***** MATERIALS PROVIDED *****

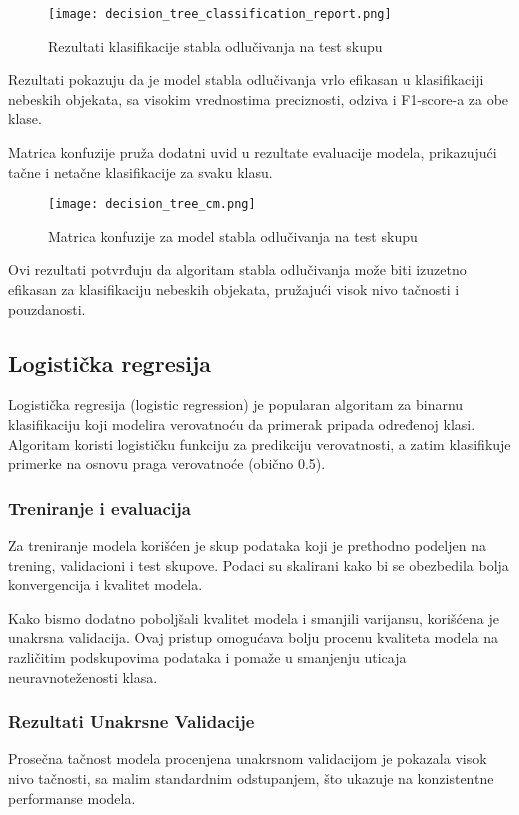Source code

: \documentclass[a4paper,12pt]{article}
\begin{document}
\begin{figure}[h!]
\centering
\texttt{[image: decision\_tree\_classification\_report.png]}
\caption{Rezultati klasifikacije stabla odlučivanja na test skupu}
\label{fig:decision_tree_classification_report}
\end{figure}

Rezultati pokazuju da je model stabla odlučivanja vrlo efikasan u klasifikaciji nebeskih objekata, sa visokim vrednostima preciznosti, odziva i F1-score-a za obe klase.

\clearpage

Matrica konfuzije pruža dodatni uvid u rezultate evaluacije modela, prikazujući tačne i netačne klasifikacije za svaku klasu.

\begin{figure}[h!]
\centering
\texttt{[image: decision\_tree\_cm.png]}
\caption{Matrica konfuzije za model stabla odlučivanja na test skupu}
\label{fig:decision_tree_cm}
\end{figure}

Ovi rezultati potvrđuju da algoritam stabla odlučivanja može biti izuzetno efikasan za klasifikaciju nebeskih objekata, pružajući visok nivo tačnosti i pouzdanosti.

\subsection{Logistička regresija}
Logistička regresija (logistic regression) je popularan algoritam za binarnu klasifikaciju koji modelira verovatnoću da primerak pripada određenoj klasi. Algoritam koristi logističku funkciju za predikciju verovatnosti, a zatim klasifikuje primerke na osnovu praga verovatnoće (obično 0.5).

\subsubsection{Treniranje i evaluacija}
Za treniranje modela korišćen je skup podataka koji je prethodno podeljen na trening, validacioni i test skupove. Podaci su skalirani kako bi se obezbedila bolja konvergencija i kvalitet modela.

Kako bismo dodatno poboljšali kvalitet modela i smanjili varijansu, korišćena je unakrsna validacija. Ovaj pristup omogućava bolju procenu kvaliteta modela na različitim podskupovima podataka i pomaže u smanjenju uticaja neuravnoteženosti klasa.

\subsubsection{Rezultati Unakrsne Validacije}
Prosečna tačnost modela procenjena unakrsnom validacijom je pokazala visok nivo tačnosti, sa malim standardnim odstupanjem, što ukazuje na konzistentne performanse modela.
\end{document}
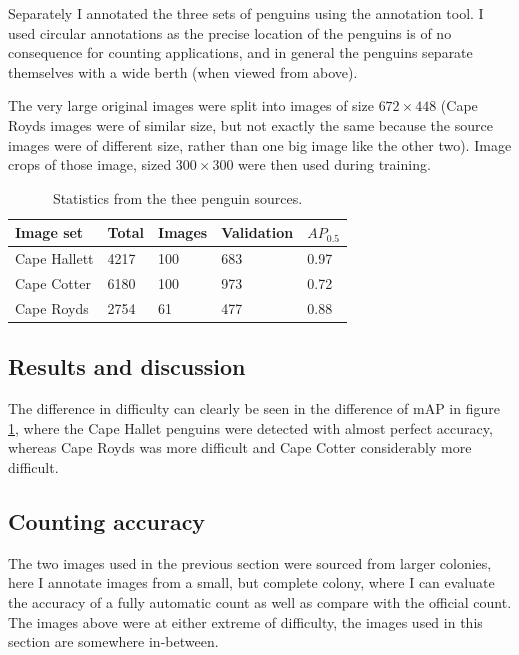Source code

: Separately I annotated the three sets of penguins using the annotation tool. I used circular annotations as the precise location of the penguins is of no consequence for counting applications, and in general the penguins separate themselves with a wide berth (when viewed from above).  

The very large original images were split into images of size $ 672\times448 $ (Cape Royds images were of similar size, but not exactly the same because the source images were of different size, rather than one big image like the other two). Image crops of those image, sized $ 300\times300 $ were then used during training.

\begin{table}[ht]
  \centering
    \caption{Statistics from the thee penguin sources. }
  \begin{tabular}{ l  l  l  l  l }
    Image set & Total & Images & Validation & $AP_0.5$ \\
    \toprule
    Cape Hallett  & 4217 & 100 & 683 & 0.97 \\
    Cape Cotter   & 6180 & 100 & 973 & 0.72  \\
    Cape Royds    & 2754 & 61 & 477  & 0.88 \\
    \bottomrule
  \end{tabular}

\label{fig:penguin_statistics}
\end{table}





\subsection{Results and discussion}
 
The difference in difficulty can clearly be seen in the difference of mAP in figure \ref{fig:penguin_statistics}, where the Cape Hallet penguins were detected with almost perfect accuracy, whereas Cape Royds was more difficult and Cape Cotter considerably more difficult. 






\subsection{Counting accuracy}

The two images used in the previous section were sourced from larger colonies, here I annotate images from a small, but complete colony, where I can evaluate the accuracy of a fully automatic count as well as compare with the official count. The images above were at either extreme of difficulty, the images used in this section are somewhere in-between.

*****

A line counts if it holds the word "test". Work out how many lines in the listing count, and give only that number.

3